Problem description
The response must be made up of the lines in the entries below that contain "сгенерированные".

"""

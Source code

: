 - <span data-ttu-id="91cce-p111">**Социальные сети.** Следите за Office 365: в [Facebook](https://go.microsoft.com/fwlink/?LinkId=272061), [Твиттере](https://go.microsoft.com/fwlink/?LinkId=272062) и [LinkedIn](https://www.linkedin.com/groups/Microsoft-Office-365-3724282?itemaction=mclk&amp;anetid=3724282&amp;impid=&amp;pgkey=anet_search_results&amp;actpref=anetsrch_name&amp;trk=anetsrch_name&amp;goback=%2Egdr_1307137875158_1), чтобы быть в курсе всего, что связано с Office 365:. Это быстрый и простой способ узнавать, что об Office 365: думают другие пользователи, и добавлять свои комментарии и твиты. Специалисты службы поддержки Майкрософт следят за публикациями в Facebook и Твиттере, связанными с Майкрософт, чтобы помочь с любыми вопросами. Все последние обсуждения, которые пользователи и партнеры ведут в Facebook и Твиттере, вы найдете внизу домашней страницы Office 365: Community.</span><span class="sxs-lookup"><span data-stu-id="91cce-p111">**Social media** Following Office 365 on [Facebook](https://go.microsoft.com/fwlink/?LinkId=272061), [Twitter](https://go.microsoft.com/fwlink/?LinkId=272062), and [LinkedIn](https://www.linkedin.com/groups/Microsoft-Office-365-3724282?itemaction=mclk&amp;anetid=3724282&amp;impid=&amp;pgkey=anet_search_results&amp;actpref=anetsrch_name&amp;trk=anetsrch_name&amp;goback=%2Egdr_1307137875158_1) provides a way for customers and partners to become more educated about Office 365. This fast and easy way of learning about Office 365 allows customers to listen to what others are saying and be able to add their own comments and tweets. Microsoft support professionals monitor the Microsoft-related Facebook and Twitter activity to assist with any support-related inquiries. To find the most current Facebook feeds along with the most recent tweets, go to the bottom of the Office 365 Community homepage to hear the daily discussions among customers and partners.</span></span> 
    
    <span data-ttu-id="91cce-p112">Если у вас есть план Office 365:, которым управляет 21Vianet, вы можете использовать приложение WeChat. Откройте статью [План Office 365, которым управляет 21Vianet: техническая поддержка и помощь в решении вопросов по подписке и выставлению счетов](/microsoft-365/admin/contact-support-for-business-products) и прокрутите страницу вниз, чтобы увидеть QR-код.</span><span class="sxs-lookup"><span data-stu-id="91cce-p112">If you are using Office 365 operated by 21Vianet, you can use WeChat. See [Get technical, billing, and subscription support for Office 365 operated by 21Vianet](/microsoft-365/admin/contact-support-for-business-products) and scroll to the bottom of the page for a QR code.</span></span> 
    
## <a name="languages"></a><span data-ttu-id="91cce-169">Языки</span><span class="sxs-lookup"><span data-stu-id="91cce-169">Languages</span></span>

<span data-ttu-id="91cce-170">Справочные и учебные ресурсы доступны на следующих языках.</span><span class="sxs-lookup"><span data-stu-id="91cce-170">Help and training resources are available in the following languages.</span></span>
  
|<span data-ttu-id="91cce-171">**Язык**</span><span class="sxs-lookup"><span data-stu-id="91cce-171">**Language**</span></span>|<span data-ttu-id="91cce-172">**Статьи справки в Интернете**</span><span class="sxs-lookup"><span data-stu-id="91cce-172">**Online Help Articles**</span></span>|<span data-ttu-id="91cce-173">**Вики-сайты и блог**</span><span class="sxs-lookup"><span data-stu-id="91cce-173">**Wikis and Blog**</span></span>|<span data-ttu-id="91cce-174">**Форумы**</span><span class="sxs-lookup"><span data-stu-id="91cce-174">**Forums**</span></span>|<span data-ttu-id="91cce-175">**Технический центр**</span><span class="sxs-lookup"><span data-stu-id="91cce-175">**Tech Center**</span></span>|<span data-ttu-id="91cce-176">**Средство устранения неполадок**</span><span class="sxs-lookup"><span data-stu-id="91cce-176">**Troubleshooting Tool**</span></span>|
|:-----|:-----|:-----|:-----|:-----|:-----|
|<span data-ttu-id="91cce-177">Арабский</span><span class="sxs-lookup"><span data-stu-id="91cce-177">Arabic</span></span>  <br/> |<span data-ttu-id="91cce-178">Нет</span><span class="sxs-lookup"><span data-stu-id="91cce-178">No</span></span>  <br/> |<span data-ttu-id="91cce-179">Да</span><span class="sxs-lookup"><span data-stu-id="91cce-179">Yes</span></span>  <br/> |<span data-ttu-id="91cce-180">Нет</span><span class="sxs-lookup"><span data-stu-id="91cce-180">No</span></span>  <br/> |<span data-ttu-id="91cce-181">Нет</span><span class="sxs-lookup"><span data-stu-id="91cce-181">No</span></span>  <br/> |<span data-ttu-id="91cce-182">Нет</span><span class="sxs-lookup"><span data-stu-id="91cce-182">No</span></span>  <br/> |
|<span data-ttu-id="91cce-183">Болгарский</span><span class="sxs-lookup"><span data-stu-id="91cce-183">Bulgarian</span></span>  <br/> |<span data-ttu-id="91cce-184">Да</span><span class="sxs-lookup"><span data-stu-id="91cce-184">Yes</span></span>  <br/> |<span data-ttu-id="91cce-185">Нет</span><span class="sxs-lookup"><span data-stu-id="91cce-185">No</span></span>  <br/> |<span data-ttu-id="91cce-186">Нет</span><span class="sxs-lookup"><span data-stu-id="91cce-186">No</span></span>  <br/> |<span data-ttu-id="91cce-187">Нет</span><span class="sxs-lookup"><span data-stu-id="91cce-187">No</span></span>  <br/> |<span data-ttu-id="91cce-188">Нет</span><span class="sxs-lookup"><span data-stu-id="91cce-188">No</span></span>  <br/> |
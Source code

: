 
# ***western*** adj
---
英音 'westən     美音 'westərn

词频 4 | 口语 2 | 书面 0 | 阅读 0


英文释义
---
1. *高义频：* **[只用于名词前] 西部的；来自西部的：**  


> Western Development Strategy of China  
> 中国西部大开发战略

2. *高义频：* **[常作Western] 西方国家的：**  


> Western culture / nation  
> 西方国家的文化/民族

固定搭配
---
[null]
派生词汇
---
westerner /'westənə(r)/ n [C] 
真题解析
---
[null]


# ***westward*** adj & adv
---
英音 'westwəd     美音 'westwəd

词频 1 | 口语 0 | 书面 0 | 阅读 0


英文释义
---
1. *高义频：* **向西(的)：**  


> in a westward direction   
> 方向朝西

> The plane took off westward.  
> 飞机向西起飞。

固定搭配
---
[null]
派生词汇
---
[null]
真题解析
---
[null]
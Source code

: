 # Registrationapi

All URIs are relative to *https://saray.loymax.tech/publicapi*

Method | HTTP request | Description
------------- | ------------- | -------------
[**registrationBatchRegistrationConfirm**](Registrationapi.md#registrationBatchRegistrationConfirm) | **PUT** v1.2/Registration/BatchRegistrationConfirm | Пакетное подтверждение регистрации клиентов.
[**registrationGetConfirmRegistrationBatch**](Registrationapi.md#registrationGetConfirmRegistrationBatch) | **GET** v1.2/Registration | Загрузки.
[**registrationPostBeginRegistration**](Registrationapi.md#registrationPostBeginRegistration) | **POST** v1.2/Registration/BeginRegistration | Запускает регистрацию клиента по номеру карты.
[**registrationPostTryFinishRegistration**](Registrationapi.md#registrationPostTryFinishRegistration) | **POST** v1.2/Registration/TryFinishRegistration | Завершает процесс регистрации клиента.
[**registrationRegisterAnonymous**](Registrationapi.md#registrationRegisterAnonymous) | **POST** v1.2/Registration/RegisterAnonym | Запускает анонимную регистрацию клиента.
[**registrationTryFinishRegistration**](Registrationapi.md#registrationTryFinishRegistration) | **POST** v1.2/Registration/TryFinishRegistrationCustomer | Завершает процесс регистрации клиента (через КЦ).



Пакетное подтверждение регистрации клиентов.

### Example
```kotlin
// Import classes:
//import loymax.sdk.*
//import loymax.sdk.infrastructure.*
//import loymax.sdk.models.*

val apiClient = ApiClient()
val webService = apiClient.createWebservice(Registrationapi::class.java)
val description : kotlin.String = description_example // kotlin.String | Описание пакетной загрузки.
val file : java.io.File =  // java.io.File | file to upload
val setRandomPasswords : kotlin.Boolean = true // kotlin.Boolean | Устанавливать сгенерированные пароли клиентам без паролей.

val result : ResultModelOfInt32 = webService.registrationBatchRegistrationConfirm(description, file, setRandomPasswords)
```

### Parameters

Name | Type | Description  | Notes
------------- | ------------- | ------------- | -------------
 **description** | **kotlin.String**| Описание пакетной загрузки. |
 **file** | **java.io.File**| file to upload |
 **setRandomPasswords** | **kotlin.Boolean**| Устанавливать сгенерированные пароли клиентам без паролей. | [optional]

"""

Result
val setRandomPasswords : kotlin.Boolean = true // kotlin.Boolean | Устанавливать сгенерированные пароли клиентам без паролей.
 **setRandomPasswords** | **kotlin.Boolean**| Устанавливать сгенерированные пароли клиентам без паролей. | [optional]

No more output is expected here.